There have been many good movies about gambling, but never one that so single-mindedly shows the gambler at his task. Mahowny has just been rewarded at work with a promotion and a raise. He drives a clunker even the parking lot attendants kid him about. His suits amuse his clients. He is engaged to Lisa (Minnie Driver), a teller who is the very embodiment of a woman who might be really pretty if she took off those glasses and did something about her hair.
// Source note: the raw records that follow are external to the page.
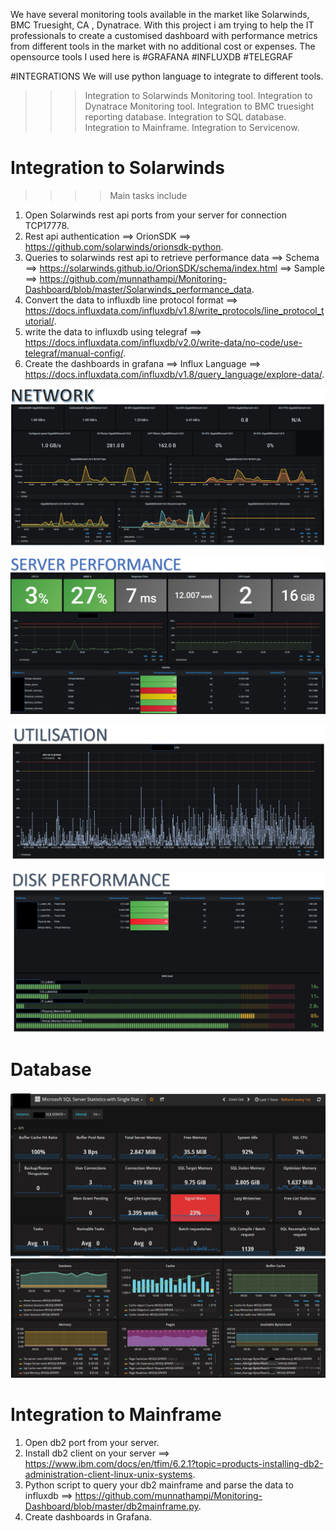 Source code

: We have several monitoring tools available in the market like Solarwinds, BMC Truesight, CA , Dynatrace.
With this project i am trying to help the IT professionals to create a customised dashboard with performance metrics from different tools in the market with no additional cost or expenses.
The opensource tools I  used here is 
#GRAFANA
#INFLUXDB
#TELEGRAF

#INTEGRATIONS
We will use python language to integrate to different tools. 

>>> Integration to Solarwinds Monitoring tool.
>>> Integration to Dynatrace Monitoring tool.
>>> Integration to BMC truesight reporting database.
>>> Integration to SQL database.
>>> Integration to Mainframe.
>>> Integration to Servicenow.


# Integration to Solarwinds
>>>> Main tasks include
1. Open Solarwinds rest api ports from your server for connection TCP17778.
2. Rest api authentication ==> OrionSDK ==> https://github.com/solarwinds/orionsdk-python.
3. Queries to solarwinds rest api to retrieve performance data ==> Schema ==> https://solarwinds.github.io/OrionSDK/schema/index.html ==> Sample ==> https://github.com/munnathampi/Monitoring-Dashboard/blob/master/Solarwinds_performance_data.
4. Convert the data to influxdb line protocol format ==> https://docs.influxdata.com/influxdb/v1.8/write_protocols/line_protocol_tutorial/.
5. write the data to influxdb using telegraf ==> https://docs.influxdata.com/influxdb/v2.0/write-data/no-code/use-telegraf/manual-config/.
6. Create the dashboards in grafana ==> Influx Language ==> https://docs.influxdata.com/influxdb/v1.8/query_language/explore-data/.

![Network_sw.PNG](https://github.com/munnathampi/Monitoring-Dashboard/blob/master/Network_sw.PNG)

![Server_sw.PNG](https://github.com/munnathampi/Monitoring-Dashboard/blob/master/Server_sw.PNG)

![Utilization_sw.PNG](https://github.com/munnathampi/Monitoring-Dashboard/blob/master/Utilization_sw.PNG)

![disk_sw.PNG](https://github.com/munnathampi/Monitoring-Dashboard/blob/master/disk_sw.PNG)

# Database
![db.PNG](https://github.com/munnathampi/Monitoring-Dashboard/blob/master/db.PNG)
![db_sw1.PNG](https://github.com/munnathampi/Monitoring-Dashboard/blob/master/db_sw1.PNG)
# Integration to Mainframe
1. Open db2 port from your server.
2. Install db2 client on your server ==> https://www.ibm.com/docs/en/tfim/6.2.1?topic=products-installing-db2-administration-client-linux-unix-systems.
3. Python script to query your db2 mainframe and parse the data to influxdb ==> https://github.com/munnathampi/Monitoring-Dashboard/blob/master/db2mainframe.py.
4. Create dashboards in Grafana.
He is so absorbed in gambling that even his bookie (Maury Chaykin) tries to cut him off, to save himself the trouble of making threats to collect on the money Mahowny owes him. 'I can't do business like this,' the bookie complains, and at another point, when Mahowny is so rushed, he only has time to bet $1,000 on all the home teams in the National League and all the away teams in the American, the bookie finds this a breach of ethics: He is in business to separate the gambler from his money, yes, but his self-respect requires that the gambler to make reasonable bets. When Mahowny moves up a step by stealing larger sums and flying to Atlantic City to lose them, he encounters a more ruthless and amusing professional. John Hurt plays the manager of the casino like a snake fascinated by the way a mouse hurries forward to be eaten. Hurt has seen obsessive gamblers come and go and is familiar with all the manifestations of their sickness, but this Mahowny brings a kind of grandeur to his losing.
Brian Mahowny True Story
The newcomer is quickly singled out as a high-roller, comped with a luxury suite, offered French cuisine and tickets to the Pointer Sisters, but all he wants to do is gamble ('and maybe ... some ribs, no sauce, and a Coke?'). Hurt sends a hooker to Mahowny's room, and a flunky reports back: 'The only woman he's interested in is Lady Luck.' Certainly Mahowny forgets his fiancee on a regular basis, standing her up, disappearing for weekends, even taking her to Vegas and then forgetting that she is upstairs waiting in their suite. (The fiancee is a classic enabler, excusing his lapses, but Vegas is too much for her; she tries to explain to him that when she saw the size of the suite she assumed they had come to Vegas to get married: 'That's what normal people do in Vegas.') It is impossible to like Mahowny but easy to identify with him, if we have ever had obsessions of our own. Like all addicts of anything, he does what he does because he does it. 'He needs to win in order to get more money to lose,' one of the casino professionals observes.